### AIM OF THE EXERCISE
Every line from the beginning of the records below up to the one holding "el manejo forestal" should be quoted exactly; leave out the rest.

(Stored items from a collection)
# # # # #

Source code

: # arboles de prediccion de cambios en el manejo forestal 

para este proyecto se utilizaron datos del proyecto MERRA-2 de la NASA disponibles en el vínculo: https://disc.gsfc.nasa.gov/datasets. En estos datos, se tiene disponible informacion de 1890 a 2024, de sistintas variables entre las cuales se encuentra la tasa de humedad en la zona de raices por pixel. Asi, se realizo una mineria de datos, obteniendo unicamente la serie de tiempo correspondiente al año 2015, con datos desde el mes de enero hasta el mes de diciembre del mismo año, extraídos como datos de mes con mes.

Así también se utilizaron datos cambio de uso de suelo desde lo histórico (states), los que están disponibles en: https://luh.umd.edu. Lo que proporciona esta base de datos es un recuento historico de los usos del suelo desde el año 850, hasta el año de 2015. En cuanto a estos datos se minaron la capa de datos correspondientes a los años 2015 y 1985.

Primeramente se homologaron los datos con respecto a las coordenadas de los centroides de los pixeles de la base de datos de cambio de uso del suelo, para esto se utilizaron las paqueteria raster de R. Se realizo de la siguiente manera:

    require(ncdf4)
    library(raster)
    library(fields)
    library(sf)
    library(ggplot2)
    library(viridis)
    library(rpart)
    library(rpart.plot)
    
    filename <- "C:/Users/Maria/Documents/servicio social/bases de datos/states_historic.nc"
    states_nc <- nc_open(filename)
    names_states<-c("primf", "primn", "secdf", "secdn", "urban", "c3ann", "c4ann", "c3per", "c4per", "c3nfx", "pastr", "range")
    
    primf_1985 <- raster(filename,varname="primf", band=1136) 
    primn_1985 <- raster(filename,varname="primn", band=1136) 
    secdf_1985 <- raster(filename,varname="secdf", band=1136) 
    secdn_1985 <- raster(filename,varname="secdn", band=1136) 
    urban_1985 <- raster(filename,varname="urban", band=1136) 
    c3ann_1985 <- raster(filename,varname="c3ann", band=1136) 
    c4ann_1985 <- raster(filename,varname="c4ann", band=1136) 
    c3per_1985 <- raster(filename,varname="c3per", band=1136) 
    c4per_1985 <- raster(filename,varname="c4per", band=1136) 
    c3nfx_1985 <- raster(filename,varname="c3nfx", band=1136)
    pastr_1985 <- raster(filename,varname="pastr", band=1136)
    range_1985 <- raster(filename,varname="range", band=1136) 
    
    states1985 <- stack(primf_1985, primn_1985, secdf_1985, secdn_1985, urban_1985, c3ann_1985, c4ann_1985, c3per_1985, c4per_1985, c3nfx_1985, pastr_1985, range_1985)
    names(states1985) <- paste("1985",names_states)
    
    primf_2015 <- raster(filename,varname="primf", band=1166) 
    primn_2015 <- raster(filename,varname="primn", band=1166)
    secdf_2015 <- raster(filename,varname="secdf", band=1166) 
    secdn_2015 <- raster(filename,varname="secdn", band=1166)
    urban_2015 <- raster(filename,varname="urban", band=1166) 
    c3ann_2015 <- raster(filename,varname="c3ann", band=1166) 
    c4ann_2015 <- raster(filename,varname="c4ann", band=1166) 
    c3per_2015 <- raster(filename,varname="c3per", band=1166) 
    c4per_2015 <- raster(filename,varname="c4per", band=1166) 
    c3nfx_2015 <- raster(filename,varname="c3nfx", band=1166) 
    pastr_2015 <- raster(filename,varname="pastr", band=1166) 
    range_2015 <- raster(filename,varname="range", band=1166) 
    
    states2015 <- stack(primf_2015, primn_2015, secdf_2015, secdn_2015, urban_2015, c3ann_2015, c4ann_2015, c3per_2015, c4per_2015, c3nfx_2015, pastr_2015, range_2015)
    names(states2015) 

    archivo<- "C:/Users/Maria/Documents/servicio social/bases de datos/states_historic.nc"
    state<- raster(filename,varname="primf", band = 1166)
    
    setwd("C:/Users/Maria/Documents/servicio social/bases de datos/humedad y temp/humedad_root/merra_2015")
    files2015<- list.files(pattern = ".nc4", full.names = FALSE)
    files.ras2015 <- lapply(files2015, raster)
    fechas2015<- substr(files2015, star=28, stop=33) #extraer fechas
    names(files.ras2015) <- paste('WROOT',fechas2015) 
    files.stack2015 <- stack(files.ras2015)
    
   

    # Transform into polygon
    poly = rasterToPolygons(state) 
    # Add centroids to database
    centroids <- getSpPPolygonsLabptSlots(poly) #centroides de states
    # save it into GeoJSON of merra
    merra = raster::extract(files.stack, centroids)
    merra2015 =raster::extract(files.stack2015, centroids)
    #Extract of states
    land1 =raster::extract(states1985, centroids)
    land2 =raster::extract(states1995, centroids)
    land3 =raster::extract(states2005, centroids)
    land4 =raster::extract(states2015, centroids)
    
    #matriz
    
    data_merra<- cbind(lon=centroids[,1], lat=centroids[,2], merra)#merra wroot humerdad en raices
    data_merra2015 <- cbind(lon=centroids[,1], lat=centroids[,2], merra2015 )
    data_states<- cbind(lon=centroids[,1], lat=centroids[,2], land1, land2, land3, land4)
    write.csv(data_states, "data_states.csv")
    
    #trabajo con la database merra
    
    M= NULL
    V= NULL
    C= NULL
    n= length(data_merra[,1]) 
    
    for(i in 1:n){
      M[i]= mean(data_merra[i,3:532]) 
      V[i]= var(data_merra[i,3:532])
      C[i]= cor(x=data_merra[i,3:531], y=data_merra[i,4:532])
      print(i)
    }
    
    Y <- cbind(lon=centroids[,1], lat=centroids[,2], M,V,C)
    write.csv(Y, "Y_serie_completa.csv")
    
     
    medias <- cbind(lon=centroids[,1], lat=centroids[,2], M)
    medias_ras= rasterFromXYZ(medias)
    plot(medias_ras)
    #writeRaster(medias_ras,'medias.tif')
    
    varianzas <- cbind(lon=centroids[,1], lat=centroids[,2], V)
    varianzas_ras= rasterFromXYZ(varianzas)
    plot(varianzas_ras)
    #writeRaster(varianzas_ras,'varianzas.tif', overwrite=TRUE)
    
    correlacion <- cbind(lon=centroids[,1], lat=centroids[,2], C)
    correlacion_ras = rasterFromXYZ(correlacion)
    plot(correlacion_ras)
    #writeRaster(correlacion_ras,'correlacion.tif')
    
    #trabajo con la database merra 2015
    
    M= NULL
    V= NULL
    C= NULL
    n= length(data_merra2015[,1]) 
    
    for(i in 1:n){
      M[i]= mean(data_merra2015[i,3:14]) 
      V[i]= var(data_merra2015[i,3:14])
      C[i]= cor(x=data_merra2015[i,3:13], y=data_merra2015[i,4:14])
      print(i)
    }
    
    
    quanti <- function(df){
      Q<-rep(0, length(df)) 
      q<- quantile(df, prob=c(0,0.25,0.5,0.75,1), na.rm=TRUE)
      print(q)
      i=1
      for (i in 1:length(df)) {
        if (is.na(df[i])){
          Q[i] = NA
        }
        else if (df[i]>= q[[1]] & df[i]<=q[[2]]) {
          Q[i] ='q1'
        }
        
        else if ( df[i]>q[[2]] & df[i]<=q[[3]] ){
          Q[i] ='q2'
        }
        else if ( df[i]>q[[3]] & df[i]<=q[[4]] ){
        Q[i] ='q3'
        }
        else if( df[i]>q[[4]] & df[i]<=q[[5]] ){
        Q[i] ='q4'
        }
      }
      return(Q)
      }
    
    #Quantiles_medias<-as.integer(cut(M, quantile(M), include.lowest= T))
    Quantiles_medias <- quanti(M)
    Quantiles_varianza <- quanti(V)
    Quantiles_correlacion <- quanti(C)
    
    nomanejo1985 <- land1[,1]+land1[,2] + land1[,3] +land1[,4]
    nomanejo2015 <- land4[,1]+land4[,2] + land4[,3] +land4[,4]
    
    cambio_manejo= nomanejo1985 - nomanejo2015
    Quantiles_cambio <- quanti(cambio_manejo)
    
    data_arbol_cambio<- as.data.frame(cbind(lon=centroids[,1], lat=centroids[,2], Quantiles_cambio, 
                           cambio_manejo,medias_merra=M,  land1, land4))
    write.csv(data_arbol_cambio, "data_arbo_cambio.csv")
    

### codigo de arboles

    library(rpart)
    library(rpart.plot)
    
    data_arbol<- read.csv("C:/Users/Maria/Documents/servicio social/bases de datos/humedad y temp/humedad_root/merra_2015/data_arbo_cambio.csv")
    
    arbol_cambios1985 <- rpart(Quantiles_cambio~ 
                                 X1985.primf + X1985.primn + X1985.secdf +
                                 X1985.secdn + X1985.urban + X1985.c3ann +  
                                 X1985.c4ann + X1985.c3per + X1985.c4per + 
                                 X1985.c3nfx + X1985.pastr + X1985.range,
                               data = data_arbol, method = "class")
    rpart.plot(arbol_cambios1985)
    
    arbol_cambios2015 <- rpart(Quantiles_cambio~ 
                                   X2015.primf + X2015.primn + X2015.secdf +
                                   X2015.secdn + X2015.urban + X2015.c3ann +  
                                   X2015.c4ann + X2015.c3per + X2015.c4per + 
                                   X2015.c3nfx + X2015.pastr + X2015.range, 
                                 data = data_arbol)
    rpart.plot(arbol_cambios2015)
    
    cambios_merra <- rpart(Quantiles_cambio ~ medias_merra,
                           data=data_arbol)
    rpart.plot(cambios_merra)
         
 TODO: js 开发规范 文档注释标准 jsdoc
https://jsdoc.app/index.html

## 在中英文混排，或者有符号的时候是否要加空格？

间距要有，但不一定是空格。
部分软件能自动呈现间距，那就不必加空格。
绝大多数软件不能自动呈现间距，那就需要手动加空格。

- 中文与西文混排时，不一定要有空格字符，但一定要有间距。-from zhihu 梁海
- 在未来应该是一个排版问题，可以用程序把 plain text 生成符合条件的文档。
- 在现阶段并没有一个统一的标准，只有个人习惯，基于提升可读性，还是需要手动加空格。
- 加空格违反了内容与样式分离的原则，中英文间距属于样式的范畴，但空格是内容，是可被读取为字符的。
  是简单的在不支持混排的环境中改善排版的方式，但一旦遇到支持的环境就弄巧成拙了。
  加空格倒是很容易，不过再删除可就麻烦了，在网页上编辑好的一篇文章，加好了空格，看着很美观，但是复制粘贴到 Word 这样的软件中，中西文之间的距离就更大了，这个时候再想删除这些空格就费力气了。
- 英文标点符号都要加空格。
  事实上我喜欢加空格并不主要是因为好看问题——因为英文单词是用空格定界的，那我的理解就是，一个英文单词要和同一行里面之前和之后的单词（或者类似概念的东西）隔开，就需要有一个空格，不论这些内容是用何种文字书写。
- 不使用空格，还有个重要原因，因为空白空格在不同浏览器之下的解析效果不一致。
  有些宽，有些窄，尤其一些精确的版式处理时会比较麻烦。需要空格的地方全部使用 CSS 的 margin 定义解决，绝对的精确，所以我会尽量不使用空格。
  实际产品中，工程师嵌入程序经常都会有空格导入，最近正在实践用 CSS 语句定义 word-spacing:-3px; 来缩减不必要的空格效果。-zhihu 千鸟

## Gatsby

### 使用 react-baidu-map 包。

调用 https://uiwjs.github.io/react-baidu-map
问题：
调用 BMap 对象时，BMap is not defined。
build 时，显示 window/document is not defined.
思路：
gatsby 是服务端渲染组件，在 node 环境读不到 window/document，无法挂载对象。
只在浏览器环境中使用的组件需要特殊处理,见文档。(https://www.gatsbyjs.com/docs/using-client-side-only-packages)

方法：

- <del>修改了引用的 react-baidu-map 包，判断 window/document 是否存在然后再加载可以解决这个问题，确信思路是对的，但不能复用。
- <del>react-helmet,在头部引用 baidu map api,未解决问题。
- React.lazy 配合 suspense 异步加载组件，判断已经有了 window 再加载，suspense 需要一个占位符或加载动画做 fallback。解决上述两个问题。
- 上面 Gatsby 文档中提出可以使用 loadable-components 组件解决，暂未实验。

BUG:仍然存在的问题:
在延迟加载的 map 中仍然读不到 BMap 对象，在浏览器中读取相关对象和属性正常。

# # # # #

### SOLVED EXERCISE
Source code

: # arboles de prediccion de cambios en el manejo forestal 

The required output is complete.